I'm sorry, but you're so damned blinded by love that you can't see how foolish you're acting.

One day, those rose colored glasses will come off. One day.


----------



## MJJEAN (Jun 26, 2015)

Your husband is a repeat offender and an addict. The best advice I can offer is get a lawyer and a divorce.


----------



## youngnmarried16 (Jun 9, 2017)

I get that I am an enabler and I'm working on doing what's best for me. I just wanted to update my story because soon I will look to people for coping with divorce and keeping me focus on myself because I have invested so much time and effort into this marriage...I'm a sucker yes and I get easily manipulated. It's time for me to change.


----------



## AtMyEnd (Feb 20, 2017)

youngnmarried16 said:


> I get that I am an enabler and I'm working on doing what's best for me. I just wanted to update my story because soon I will look to people for coping with divorce and keeping me focus on myself because I have invested so much time and effort into this marriage...I'm a sucker yes and I get easily manipulated. It's time for me to change.


Ok, you've said it now act on it. Seriously the only way you're going to do this is pack all your stuff, walk out the door and don't look back. It's going to hurt like hell for a while but you can do it, and you know it's what you NEED to do.


----------



## Cooper (Apr 18, 2008)

We humans are terribly flawed, we think because we love someone that with a bit of effort a relationship can work. Many of us have wasted years of our lives in bad relationships because of what we think is love. The truth is we can love someone, and they can also love us, but that doesn't guarantee compatibility, love just isn't enough to get thru life on. 

Your husband is bad for you, your husband is ruining your life and any chance of a happy future, it sucks to realize someone you love can be so harmful to your life, but the facts are right in front of you. It sure doesn't sound like he's worth wasting more of your life on.


----------



## Openminded (Feb 21, 2013)

What's your plan?


----------



## She'sStillGotIt (Jul 30, 2016)

youngnmarried16 said:


> I get that I am an enabler and I'm working on doing what's best for me. I just wanted to update my story because soon I will look to people for coping with divorce and keeping me focus on myself because I have invested so much time and effort into this marriage...I'm a sucker yes and I get easily manipulated. It's time for me to change.


Well, I agree.

You also said this same thing in June about needing to get your ducks in a row and all that - and here you are again, 'surprised' that this loser just keeps showing you EXACTLY who he is.

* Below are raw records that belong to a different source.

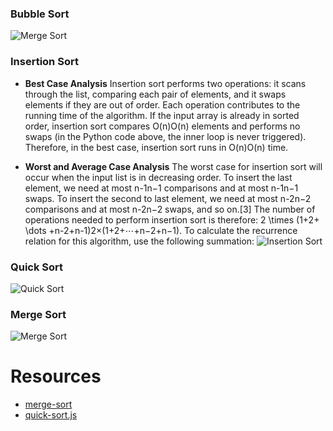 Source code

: ### Bubble Sort
![Merge Sort](https://github.com/khdevnet/algorithms/blob/master/sort/bubble-sort.png)
### Insertion Sort
* **Best Case Analysis** 
Insertion sort performs two operations: it scans through the list, comparing each pair of elements, and it swaps elements if they are out of order. Each operation contributes to the running time of the algorithm. If the input array is already in sorted order, insertion sort compares O(n)O(n) elements and performs no swaps (in the Python code above, the inner loop is never triggered). Therefore, in the best case, insertion sort runs in O(n)O(n) time.

* **Worst and Average Case Analysis** The worst case for insertion sort will occur when the input list is in decreasing order. To insert the last element, we need at most n-1n−1 comparisons and at most n-1n−1 swaps. To insert the second to last element, we need at most n-2n−2 comparisons and at most n-2n−2 swaps, and so on.[3] The number of operations needed to perform insertion sort is therefore: 2 \times (1+2+ \dots +n-2+n-1)2×(1+2+⋯+n−2+n−1). To calculate the recurrence relation for this algorithm, use the following summation:
![Insertion Sort](https://github.com/khdevnet/algorithms/blob/master/sort/insertion-sort.gif)
### Quick Sort
![Quick Sort](https://github.com/khdevnet/algorithms/blob/master/sort/quicksort.png)
### Merge Sort
![Merge Sort](https://github.com/khdevnet/algorithms/blob/master/sort/merge-sort.png)
# Resources
* [merge-sort](https://medium.com/javascript-in-plain-english/javascript-merge-sort-3205891ac060)
* [quick-sort.js](https://www.nczonline.net/blog/2012/11/27/computer-science-in-javascript-quicksort/)
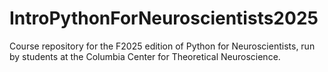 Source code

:# IntroPythonForNeuroscientists2025
Course repository for the F2025 edition of Python for Neuroscientists, run by students at the Columbia Center for Theoretical Neuroscience.
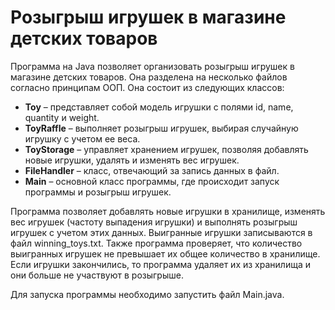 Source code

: # Розыгрыш игрушек в магазине детских товаров

Программа на Java позволяет организовать розыгрыш игрушек в магазине детских товаров. Она разделена на несколько файлов согласно принципам ООП. Она состоит из следующих классов:

* **Toy** – представляет собой модель игрушки с полями id, name, quantity и weight.
* **ToyRaffle** – выполняет розыгрыш игрушек, выбирая случайную игрушку с учетом ее веса.
* **ToyStorage** – управляет хранением игрушек, позволяя добавлять новые игрушки, удалять и изменять вес игрушек.
* **FileHandler** – класс, отвечающий за запись данных в файл.
* **Main** – основной класс программы, где происходит запуск программы и розыгрыш игрушек.

Программа позволяет добавлять новые игрушки в хранилище, изменять вес игрушек (частоту выпадения игрушки) и выполнять розыгрыш игрушек с учетом этих данных. Выигранные игрушки записываются в файл winning_toys.txt. Также программа проверяет, что количество выигранных игрушек не превышает их общее количество в хранилище. Если игрушки закончились, то программа удаляет их из хранилища и они больше не участвуют в розыгрыше.

Для запуска программы необходимо запустить файл Main.java.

By the way, whose buying everything for him? Who pays for his cell phone? Who buys his liquor? Whose giving this POS the money to get K2? We all know he's much too good to work and EARN a dollar (and sadly, has probably never earned an HONEST dollar in his life), so _someone_ must be working and handing him money. 

You sound like a very sweet and loving young lady who simply doesn't have the life experience or the courage to get herself out of a very bad situation. He's nothing more than a parasite who is slowly bleeding you dry and I think deep down, you know that.


----------